▶ _PROMPT_: Everything from the line containing "### Section Variables" through the line containing "statusline right section" in the listing below should be copied exactly, and nothing more.

▶ _RECORDS TO USE_:
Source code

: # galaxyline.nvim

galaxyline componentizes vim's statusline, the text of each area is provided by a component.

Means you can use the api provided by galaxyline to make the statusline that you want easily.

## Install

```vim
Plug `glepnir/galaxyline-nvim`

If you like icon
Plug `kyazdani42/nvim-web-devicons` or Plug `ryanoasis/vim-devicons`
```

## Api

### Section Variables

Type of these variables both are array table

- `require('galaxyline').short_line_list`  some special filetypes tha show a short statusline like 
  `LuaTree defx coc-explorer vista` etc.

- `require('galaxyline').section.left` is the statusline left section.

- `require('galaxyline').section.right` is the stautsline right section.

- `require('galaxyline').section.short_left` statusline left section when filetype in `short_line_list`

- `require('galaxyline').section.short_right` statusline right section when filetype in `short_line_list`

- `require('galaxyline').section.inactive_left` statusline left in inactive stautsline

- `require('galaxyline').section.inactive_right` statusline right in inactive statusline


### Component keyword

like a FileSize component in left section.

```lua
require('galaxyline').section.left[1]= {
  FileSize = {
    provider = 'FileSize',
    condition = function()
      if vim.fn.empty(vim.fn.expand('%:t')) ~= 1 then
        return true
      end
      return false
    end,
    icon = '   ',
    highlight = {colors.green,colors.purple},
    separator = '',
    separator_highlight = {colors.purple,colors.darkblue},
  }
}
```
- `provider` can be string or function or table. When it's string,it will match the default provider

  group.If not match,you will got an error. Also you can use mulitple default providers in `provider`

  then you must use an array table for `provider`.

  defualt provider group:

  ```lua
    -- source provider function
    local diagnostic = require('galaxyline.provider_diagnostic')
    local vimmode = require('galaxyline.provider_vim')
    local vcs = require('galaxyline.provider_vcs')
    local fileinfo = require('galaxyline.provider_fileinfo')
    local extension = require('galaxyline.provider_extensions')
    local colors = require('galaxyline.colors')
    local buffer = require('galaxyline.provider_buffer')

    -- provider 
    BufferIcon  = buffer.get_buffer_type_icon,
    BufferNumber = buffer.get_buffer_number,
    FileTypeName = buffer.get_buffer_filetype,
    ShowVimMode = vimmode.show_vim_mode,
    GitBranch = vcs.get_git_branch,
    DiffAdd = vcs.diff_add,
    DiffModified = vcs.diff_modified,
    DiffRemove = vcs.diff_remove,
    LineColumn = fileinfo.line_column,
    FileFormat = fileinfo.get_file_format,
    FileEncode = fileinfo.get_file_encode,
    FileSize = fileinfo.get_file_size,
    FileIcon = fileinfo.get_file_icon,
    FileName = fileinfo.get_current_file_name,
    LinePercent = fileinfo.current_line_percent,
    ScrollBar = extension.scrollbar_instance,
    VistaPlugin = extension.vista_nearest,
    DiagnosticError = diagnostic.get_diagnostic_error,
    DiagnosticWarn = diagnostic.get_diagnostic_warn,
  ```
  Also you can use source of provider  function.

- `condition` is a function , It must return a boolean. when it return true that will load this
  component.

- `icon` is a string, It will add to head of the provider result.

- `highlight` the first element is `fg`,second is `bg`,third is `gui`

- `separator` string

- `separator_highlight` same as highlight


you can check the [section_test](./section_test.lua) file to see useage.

▶ _EXPECTED ANSWER_:
### Section Variables

Type of these variables both are array table

- `require('galaxyline').short_line_list`  some special filetypes tha show a short statusline like 
  `LuaTree defx coc-explorer vista` etc.

- `require('galaxyline').section.left` is the statusline left section.

- `require('galaxyline').section.right` is the stautsline right section.

- `require('galaxyline').section.short_left` statusline left section when filetype in `short_line_list`

- `require('galaxyline').section.short_right` statusline right section when filetype in `short_line_list`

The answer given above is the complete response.